PUTRAJAYA: Longhouse residents in Taman Tun Dr Ismail (TTDI) have reiterated their plea to the government to defend their rights by putting an end to their long wait for permanent housing in Bukit Kiara.
Pertubuhan Penduduk Perumahan Awam Bukit Kiara chairman Sunderam Vadiveloo said the residents had been waiting for permanent housing for 37 years now.
He said they had been given new hope when the previous administration approved the construction of affordable apartment units on 12 acres of mixed-development land there. However, opposition arose from the TTDI residents’ association (RA) and management bodies.
“Despite the master resettlement agreement (MRA) and the clear court decision dismissing the suit and stay order by the TTDI RA, longhouse settlers are still stuck and face an uphill task getting permanent homes.
“Are we to continue living like this as a marginalised and discriminated community? Can you imagine living in longhouses under a temporary five-year arrangement which has dragged on for 37 years now?” he told reporters after submitting a second memorandum to the representative of National Unity and Social Wellbeing Minister P Waythamoorthy here today.
Federal Territories Minister Khalid Samad recently said the project developers had agreed to scale down the size and number of apartment blocks. He said the project would take up only 3.2 hectares compared to the original 4.9 hectares.
However, the move was opposed by the TTDI RA, which has been a vocal opponent of the project.
Sunderam said the RA’s objection clearly showed that the rich and elite in TTDI did not want the longhouse settlers in their neighbourhood.
“Thirteen acres of the green portion of Taman Rimba Kiara will remain untouched for the public and joggers,” he said.

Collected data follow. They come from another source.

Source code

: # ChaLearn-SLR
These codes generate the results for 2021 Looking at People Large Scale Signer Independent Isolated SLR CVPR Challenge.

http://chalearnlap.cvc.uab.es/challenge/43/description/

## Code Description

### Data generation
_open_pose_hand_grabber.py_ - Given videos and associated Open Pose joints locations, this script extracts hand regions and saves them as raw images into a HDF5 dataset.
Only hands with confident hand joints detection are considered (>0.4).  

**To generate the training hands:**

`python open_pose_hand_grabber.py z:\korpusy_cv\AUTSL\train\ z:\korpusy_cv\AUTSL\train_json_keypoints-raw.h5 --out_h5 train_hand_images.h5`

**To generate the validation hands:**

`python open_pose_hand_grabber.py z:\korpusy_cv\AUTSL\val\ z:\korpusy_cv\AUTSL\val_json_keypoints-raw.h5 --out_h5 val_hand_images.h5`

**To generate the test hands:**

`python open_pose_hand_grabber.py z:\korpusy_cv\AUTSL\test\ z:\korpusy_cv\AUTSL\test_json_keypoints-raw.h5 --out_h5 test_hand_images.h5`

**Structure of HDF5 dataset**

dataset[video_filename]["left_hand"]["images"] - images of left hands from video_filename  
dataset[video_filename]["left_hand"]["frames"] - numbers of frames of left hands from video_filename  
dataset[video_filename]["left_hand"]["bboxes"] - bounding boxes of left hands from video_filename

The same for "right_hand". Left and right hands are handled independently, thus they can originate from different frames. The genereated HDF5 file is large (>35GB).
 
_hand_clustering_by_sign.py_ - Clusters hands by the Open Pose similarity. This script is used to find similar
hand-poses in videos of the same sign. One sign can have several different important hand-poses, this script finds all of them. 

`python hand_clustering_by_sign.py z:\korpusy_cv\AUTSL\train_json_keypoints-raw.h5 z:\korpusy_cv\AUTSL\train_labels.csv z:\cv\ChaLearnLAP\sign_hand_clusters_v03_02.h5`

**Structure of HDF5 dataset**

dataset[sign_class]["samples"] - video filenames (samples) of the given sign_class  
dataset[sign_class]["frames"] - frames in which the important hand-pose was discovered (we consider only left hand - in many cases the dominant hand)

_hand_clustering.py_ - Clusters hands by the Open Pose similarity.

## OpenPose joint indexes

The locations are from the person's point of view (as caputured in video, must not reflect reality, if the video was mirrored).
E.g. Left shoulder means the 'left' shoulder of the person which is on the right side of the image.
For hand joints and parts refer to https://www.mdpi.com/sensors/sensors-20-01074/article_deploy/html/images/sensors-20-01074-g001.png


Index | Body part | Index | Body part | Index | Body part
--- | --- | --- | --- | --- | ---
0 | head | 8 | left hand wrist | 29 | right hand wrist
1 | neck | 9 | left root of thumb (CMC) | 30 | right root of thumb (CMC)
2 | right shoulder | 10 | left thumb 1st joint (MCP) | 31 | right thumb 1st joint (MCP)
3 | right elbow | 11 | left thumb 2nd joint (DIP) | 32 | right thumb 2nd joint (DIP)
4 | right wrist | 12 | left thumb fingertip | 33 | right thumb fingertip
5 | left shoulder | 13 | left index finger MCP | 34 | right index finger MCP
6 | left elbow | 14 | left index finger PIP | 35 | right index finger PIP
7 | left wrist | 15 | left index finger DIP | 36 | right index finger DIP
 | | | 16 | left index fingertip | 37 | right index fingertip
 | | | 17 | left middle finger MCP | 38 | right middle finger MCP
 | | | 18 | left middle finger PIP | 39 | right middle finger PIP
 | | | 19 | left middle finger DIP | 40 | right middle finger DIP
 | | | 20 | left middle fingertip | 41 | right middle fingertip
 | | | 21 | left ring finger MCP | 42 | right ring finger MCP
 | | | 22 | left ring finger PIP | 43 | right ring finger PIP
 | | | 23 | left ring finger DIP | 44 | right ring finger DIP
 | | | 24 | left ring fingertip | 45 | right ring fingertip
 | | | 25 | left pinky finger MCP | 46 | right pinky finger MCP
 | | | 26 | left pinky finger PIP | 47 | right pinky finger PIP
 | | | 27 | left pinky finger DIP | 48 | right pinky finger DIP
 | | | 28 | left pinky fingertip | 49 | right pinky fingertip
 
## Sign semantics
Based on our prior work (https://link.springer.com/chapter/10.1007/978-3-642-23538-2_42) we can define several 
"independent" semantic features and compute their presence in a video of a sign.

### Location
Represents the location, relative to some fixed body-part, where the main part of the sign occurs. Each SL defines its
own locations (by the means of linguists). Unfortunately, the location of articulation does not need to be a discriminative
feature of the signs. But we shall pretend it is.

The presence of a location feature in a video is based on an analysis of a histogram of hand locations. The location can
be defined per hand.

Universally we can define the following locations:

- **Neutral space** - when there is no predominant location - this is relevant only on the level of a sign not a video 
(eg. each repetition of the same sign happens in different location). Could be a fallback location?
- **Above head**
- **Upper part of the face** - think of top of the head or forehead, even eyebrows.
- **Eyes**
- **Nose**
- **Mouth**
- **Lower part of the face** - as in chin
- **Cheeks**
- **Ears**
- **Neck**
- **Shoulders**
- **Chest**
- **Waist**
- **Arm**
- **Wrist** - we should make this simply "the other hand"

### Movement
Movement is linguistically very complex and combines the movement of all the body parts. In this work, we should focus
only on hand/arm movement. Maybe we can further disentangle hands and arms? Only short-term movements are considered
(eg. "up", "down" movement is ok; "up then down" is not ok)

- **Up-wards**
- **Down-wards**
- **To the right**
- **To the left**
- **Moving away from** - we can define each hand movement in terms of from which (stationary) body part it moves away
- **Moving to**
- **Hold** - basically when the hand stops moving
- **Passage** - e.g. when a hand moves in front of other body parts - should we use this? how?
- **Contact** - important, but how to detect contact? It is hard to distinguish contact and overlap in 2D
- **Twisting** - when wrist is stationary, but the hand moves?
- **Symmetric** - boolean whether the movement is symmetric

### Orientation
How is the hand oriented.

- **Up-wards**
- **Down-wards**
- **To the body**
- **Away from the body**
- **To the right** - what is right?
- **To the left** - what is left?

“But the TTDI RA just wants the project to be scrapped. This sets a very bad precedent for the multiracial society in Malaysia.”
Adding that the longhouse settlers are happy with the scaled-down proposal for housing, he said they are urging the Pakatan Harapan government to enforce the original MRA signed between the settlers and Yayasan Wilayah Persekutuan (YWP).
“We have no objection to this new proposal provided that the first and second generations are entitled to an apartment unit of equal size for free, or at a 50% discounted rate respectively while being allocated a bigger piece of land measuring 0.69 acres for the temple as promised in the original MRA.”
Noting that the land for development had been reduced to eight acres, he said the settlers could continue to reside in the longhouses until the new apartments are finished.
He urged the government to abide by the rule of law, saying both the court decision and the MRA are legally binding instruments.
“While we are very grateful and assured that the construction of our new homes will finally proceed with the court’s decision in upholding the validity of the development order, sadly we haven’t seen see any construction progress up til now.
“We hope there will be sincere and concerted efforts from the government, YWP and the developer to deliver our affordable housing swiftly as promised in the MRA.”